● What is required: Below this sentence is a listing; return exactly its lines from the one with "allo stato finale" to the one with "Prompt design is", both kept, and nothing more.

(Data supplied begins)

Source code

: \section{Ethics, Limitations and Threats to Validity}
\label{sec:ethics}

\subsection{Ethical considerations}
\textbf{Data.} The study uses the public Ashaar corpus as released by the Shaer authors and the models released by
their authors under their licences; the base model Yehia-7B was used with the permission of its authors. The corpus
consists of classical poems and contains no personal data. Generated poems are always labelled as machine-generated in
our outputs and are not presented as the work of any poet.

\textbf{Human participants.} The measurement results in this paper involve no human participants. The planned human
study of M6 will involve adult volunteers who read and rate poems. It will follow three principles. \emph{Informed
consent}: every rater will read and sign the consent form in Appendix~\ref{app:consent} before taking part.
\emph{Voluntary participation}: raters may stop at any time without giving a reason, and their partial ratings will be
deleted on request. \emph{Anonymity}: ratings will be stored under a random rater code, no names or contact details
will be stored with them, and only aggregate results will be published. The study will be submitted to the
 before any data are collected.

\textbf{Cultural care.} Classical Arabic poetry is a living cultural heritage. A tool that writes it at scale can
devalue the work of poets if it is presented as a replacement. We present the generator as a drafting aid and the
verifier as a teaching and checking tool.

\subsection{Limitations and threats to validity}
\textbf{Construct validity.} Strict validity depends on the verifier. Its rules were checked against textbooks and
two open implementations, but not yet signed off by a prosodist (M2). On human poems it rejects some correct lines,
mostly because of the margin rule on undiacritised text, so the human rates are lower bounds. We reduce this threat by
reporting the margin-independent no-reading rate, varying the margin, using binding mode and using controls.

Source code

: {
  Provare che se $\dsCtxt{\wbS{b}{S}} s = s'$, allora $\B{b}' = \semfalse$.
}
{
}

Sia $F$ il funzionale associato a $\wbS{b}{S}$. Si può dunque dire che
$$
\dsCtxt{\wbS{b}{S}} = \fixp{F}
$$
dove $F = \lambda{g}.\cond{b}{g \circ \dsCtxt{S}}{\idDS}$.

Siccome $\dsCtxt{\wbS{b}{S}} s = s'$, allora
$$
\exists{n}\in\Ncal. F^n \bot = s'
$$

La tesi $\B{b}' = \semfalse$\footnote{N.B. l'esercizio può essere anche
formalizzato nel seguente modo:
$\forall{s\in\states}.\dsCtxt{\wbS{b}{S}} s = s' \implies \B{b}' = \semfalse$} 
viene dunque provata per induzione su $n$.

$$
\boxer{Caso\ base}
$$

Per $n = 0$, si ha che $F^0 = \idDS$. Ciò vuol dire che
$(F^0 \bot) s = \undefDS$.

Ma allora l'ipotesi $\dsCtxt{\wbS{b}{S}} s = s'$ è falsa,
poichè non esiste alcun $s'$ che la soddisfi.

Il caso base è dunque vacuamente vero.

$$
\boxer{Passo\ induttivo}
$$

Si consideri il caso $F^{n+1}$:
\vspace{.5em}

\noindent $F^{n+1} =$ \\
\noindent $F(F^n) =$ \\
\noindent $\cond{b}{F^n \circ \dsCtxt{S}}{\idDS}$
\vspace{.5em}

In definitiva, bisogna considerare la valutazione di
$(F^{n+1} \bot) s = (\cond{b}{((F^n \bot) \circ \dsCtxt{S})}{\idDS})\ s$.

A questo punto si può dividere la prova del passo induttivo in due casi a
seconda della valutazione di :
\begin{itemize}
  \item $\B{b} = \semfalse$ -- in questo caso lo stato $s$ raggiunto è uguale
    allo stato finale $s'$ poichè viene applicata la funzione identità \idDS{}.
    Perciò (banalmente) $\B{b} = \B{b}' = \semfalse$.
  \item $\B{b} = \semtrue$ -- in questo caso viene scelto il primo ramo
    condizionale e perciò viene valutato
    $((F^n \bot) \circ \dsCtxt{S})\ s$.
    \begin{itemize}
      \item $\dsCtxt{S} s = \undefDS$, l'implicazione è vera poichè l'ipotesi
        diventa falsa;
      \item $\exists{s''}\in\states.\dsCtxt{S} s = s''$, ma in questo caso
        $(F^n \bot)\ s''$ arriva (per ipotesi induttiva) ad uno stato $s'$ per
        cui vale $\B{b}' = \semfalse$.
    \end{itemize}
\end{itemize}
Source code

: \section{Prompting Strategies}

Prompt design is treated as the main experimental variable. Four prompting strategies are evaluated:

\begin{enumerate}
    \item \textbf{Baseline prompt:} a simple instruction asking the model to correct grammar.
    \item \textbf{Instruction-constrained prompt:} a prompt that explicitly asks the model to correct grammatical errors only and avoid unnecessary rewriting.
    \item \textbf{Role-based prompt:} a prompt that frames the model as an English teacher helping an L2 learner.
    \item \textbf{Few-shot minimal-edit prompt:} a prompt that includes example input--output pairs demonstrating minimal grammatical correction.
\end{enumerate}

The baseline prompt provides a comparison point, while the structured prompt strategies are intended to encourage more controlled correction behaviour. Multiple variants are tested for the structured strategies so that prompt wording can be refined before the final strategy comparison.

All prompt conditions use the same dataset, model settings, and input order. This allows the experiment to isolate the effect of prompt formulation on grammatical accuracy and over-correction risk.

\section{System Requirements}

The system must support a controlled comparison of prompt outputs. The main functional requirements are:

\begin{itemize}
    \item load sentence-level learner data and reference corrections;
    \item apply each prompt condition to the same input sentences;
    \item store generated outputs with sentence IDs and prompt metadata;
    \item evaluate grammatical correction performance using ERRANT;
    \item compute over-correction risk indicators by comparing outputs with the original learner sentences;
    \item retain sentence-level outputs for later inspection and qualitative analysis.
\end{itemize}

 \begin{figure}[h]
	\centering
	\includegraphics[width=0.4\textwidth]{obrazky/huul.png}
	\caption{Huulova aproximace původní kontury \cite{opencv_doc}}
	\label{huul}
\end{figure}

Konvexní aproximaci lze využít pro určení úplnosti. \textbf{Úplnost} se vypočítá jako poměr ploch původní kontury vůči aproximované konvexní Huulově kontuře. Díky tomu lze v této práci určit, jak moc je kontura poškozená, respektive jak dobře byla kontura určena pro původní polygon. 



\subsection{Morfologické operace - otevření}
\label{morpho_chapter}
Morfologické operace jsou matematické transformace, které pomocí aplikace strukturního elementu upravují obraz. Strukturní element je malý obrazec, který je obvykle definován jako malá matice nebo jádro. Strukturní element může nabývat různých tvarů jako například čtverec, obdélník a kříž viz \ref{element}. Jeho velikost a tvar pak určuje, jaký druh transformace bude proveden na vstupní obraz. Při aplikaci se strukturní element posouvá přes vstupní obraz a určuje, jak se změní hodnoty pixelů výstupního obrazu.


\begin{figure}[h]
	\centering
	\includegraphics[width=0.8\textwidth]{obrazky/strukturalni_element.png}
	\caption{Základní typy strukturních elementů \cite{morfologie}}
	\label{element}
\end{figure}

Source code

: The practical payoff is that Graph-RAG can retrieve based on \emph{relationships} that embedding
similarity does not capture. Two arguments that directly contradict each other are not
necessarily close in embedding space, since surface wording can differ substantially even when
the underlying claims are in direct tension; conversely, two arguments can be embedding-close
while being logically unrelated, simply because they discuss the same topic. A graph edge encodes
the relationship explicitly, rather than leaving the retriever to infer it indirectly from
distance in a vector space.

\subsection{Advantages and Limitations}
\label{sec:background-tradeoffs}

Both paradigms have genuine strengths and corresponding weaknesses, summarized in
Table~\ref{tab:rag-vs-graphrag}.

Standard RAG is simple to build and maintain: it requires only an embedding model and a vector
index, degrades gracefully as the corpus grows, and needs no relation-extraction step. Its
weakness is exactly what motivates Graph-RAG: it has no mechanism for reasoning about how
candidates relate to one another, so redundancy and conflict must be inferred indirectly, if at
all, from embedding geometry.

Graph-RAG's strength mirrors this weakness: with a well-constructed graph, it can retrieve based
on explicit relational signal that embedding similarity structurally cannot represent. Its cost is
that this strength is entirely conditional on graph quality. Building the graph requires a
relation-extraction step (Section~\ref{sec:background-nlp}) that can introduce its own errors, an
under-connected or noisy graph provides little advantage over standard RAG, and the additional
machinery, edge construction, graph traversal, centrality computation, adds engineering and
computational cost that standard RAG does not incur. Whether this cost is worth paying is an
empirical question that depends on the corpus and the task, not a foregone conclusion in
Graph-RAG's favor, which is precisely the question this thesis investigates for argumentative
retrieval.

(Data supplied ends)

● Completed exercise:
    allo stato finale $s'$ poichè viene applicata la funzione identità \idDS{}.
    Perciò (banalmente) $\B{b} = \B{b}' = \semfalse$.
  \item $\B{b} = \semtrue$ -- in questo caso viene scelto il primo ramo
    condizionale e perciò viene valutato
    $((F^n \bot) \circ \dsCtxt{S})\ s$.
    \begin{itemize}
      \item $\dsCtxt{S} s = \undefDS$, l'implicazione è vera poichè l'ipotesi
        diventa falsa;
      \item $\exists{s''}\in\states.\dsCtxt{S} s = s''$, ma in questo caso
        $(F^n \bot)\ s''$ arriva (per ipotesi induttiva) ad uno stato $s'$ per
        cui vale $\B{b}' = \semfalse$.
    \end{itemize}
\end{itemize}
Source code

: \section{Prompting Strategies}

Prompt design is treated as the main experimental variable. Four prompting strategies are evaluated:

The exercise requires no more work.